Here’s a fresh reminder that you’re not just competing against other companies in your own industry. You’re also competing against Google.
According to a study by The Markup, 41% of links on the first page of Google search results include links to other Google web properties.
In this guide, I’ll cover what we know about the research.
It Gets Worse at the Top
According to The Markup, Google links make up 61% of the top 15% of links on Page 1.
You might be able to outrank your competitors, but how can you outrank Google itself?
By the way, some people view the top 15% of the search results as something similar to “above the fold” content. It’s like the first screen on an iPhone X before scrolling down.
The study also shares this discouraging find: “For one in five searches in our sample, links to external websites did not appear on the first screen at all.”

Image courtesy: The Markup
How They Did It
So how did The Markup conduct its study that led to these troubling results?
The company analyzed more than 15,000 popular queries. It found that “41 percent of the first page of search results on mobile devices to its own properties and what it calls “direct answers,” which are populated with information copied from other sources, sometimes without their knowledge or consent.”
Here’s an example. The Markup did a search on the keyword “myocardial infarction.”
Now you might be thinking to yourself, “How could Google return anything related to its own business with a search term like that?”
But it did. According to the study, the first four results all included direct links to Google properties:
- Google’s dictionary definition
- A “people also ask” card
- A knowledge panel
- A “related conditions” carousel with links to other Google searches
The Markup found that a user would need to scroll almost half-way down the page before getting to the first non-Google organic result.
The Study Got a Response
A spokesperson from Google responded to the study with the following statement:
Providing feedback links, helping people reformulate queries or explore topics, and presenting quick facts is not designed to preference Google. These features are fundamentally in the interest of users, which we validate through a rigorous testing process.
Sometimes, the most helpful information will be a link to another website—other times, it will be a map, a restaurant listing, a video or an image.
That seems like a far cry from a famous statement made by Google co-founder Larry Page in 2004: “We want to get you out of Google and to the right place as fast as possible.”

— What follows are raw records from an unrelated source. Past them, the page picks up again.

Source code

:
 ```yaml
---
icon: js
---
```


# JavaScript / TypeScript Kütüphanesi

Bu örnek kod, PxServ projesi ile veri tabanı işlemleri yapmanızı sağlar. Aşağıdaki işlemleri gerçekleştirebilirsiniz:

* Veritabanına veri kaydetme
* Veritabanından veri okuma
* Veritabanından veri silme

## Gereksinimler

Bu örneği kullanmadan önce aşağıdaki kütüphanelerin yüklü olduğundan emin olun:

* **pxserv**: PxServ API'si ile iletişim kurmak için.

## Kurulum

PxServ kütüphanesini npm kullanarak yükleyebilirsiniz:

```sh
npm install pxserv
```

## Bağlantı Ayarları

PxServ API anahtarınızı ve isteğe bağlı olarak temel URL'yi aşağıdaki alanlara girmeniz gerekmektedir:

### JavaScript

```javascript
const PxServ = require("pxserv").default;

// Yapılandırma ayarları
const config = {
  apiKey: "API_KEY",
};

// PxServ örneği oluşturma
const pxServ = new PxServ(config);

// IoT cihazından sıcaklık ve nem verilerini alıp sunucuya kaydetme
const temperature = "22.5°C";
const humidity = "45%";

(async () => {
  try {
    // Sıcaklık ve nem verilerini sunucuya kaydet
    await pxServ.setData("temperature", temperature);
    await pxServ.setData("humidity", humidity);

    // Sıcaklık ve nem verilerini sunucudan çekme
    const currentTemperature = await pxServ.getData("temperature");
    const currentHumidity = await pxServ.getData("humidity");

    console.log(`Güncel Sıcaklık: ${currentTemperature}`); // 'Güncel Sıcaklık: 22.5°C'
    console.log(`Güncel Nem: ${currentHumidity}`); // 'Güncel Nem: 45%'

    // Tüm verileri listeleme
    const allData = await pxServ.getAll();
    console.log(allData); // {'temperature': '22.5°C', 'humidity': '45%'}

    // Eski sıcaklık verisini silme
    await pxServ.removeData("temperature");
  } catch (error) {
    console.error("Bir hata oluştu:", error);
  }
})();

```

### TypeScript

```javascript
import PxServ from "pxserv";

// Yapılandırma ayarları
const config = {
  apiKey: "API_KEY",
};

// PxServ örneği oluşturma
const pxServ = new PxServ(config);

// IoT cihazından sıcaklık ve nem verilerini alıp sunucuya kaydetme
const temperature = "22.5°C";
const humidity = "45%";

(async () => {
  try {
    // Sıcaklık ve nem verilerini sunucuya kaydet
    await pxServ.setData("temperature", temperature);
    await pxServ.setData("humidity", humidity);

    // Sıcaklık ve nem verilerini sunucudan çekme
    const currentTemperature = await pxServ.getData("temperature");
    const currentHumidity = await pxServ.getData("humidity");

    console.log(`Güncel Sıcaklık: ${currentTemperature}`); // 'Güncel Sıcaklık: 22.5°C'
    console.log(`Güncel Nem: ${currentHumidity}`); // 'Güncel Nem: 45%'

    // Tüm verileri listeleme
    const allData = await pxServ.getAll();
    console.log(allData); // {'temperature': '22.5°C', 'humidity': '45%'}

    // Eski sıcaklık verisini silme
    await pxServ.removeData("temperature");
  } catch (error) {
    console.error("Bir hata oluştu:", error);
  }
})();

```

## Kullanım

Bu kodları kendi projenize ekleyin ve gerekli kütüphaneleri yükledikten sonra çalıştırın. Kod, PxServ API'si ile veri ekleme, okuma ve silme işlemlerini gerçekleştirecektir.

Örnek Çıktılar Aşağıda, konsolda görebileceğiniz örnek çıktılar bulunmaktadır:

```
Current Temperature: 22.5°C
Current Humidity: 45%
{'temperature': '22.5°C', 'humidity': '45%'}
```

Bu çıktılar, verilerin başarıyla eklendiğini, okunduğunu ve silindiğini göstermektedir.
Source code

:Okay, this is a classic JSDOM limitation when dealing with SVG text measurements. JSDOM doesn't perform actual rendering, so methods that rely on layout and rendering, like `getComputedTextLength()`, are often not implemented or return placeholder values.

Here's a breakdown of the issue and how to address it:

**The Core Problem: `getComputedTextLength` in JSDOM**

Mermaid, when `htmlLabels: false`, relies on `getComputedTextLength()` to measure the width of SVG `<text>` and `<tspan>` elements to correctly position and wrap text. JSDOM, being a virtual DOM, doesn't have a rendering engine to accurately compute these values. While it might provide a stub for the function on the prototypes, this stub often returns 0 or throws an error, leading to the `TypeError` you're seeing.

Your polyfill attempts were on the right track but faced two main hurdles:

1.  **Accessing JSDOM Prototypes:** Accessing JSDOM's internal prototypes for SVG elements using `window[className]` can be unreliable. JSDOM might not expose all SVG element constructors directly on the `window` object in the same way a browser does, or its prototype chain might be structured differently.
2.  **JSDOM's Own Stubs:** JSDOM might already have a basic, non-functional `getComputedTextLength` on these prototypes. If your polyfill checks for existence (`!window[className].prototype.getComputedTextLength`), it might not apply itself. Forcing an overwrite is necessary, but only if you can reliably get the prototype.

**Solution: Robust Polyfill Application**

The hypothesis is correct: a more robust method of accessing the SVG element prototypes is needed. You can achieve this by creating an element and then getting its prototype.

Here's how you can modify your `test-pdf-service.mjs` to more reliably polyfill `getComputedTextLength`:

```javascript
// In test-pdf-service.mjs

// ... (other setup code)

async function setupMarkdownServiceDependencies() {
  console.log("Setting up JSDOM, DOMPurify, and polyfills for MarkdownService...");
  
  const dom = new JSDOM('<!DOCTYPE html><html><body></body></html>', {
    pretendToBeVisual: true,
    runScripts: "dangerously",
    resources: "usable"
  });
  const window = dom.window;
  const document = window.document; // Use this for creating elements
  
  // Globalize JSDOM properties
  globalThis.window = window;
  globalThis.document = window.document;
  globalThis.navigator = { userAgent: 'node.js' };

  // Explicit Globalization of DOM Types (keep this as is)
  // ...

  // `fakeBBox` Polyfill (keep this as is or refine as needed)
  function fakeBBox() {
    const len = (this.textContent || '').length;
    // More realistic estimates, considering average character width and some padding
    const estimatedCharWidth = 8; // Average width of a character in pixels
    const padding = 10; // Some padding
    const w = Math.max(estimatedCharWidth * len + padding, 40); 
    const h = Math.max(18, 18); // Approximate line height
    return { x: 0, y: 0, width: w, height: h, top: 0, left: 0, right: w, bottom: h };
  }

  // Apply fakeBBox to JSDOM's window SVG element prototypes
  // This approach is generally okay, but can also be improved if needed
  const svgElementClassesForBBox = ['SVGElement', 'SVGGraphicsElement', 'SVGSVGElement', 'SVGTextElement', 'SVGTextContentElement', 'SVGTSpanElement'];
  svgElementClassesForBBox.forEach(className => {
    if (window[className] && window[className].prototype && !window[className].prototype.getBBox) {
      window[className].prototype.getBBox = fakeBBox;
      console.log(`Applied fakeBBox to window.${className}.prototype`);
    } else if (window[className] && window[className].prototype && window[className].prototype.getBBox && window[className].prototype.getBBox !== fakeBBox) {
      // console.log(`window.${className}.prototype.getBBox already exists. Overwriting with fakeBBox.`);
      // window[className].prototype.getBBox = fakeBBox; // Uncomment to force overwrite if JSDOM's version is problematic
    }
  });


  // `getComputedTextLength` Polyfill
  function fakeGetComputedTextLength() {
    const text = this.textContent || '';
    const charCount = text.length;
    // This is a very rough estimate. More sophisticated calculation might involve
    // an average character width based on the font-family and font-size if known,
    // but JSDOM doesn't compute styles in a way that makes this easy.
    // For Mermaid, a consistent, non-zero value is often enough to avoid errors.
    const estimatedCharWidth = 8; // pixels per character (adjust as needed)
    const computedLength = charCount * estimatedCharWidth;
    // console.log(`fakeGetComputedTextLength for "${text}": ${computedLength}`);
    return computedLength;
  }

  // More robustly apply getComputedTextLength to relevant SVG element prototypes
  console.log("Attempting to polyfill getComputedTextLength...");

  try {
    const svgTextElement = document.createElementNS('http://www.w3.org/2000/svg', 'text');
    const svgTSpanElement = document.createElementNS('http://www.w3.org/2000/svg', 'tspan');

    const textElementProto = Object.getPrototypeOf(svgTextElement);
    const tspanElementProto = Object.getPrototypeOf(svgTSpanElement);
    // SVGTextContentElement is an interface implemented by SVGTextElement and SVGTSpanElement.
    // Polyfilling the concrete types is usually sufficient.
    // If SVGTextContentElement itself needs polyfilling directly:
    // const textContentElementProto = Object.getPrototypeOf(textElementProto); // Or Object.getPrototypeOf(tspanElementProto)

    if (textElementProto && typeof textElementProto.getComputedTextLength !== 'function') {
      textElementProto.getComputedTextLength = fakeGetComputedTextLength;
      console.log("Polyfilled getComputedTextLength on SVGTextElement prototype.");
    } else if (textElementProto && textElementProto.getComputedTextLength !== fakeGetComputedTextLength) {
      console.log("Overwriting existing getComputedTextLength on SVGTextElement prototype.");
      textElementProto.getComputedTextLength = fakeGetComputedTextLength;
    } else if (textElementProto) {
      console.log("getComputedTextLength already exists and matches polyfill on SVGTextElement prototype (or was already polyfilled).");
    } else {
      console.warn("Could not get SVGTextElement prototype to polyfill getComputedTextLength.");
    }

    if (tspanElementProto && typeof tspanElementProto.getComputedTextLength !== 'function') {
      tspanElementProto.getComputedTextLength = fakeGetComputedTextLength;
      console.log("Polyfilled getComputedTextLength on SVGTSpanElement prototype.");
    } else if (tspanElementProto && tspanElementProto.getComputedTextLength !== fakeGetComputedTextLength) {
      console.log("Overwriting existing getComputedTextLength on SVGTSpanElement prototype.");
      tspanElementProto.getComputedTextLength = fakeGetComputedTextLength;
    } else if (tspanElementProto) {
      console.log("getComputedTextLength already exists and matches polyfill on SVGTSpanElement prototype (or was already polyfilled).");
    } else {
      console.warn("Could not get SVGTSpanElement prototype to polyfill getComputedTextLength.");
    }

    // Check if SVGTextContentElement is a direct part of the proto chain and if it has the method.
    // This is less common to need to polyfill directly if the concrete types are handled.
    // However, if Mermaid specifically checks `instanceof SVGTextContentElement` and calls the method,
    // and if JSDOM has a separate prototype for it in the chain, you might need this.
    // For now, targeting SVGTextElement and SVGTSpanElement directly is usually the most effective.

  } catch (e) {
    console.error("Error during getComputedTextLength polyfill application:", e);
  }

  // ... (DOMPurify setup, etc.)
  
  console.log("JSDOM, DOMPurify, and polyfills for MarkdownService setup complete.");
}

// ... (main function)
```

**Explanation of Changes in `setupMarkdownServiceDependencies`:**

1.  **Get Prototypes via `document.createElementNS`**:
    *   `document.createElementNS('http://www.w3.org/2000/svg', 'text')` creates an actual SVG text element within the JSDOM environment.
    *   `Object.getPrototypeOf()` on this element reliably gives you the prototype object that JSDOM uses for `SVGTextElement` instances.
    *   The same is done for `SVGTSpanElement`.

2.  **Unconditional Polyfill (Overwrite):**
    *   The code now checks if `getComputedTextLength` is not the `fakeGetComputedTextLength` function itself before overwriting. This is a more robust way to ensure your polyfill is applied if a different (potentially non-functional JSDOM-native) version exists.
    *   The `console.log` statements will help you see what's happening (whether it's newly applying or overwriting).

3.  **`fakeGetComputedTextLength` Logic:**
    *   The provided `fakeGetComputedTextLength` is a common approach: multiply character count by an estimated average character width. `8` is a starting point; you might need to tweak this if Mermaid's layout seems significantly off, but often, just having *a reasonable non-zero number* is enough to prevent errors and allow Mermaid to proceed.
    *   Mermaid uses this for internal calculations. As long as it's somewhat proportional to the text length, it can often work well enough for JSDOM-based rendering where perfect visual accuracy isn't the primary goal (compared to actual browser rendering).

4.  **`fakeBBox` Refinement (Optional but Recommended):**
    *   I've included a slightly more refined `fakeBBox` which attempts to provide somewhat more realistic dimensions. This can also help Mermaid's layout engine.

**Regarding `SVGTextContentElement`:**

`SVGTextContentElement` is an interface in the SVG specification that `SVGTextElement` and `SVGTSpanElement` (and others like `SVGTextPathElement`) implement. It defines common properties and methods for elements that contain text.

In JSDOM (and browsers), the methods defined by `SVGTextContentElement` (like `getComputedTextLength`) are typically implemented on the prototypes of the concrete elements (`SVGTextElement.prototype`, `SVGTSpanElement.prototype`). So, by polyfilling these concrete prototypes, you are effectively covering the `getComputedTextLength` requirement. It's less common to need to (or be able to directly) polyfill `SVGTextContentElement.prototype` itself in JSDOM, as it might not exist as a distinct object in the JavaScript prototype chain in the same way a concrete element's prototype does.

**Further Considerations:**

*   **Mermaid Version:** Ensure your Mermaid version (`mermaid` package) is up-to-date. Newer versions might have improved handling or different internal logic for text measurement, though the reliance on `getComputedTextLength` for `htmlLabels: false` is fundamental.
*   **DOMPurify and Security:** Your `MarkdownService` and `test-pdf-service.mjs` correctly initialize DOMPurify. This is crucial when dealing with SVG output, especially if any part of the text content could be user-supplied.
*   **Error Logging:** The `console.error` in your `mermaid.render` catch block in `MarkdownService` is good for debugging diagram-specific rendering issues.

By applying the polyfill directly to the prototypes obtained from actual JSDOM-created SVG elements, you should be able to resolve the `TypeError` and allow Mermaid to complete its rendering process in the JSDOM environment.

In fact, a Google spokesperson has flat-out stated that directing people to off-Google web properties is “not always the best way to assist people.”
Maybe Google wants to keep all the search traffic to itself.
More Evidence
There’s no shortage of anecdotes from SEOs that support The Markup’s research. Perhaps the best evidence comes from the travel industry.
Once upon a time, people would type travel-related searches into Google’s search bar and get back lots of organic links pointing them to places where they could satisfy their vacation needs while travel companies earned a nice fee.
Those days are quickly disappearing.
Just this past November, travel research firm Skift wrote: “The fact that Google is leveraging its dominance as a search engine into taking market share away from travel competitors is no longer even debatable.”
Wrapping It Up
A good strategy to compete against this is to ensure that your site appears in related searches like “People also search for…”
Check out the keywords in those searches and optimize your content accordingly.
But perhaps the best approach is to consider allocating more money to search advertising.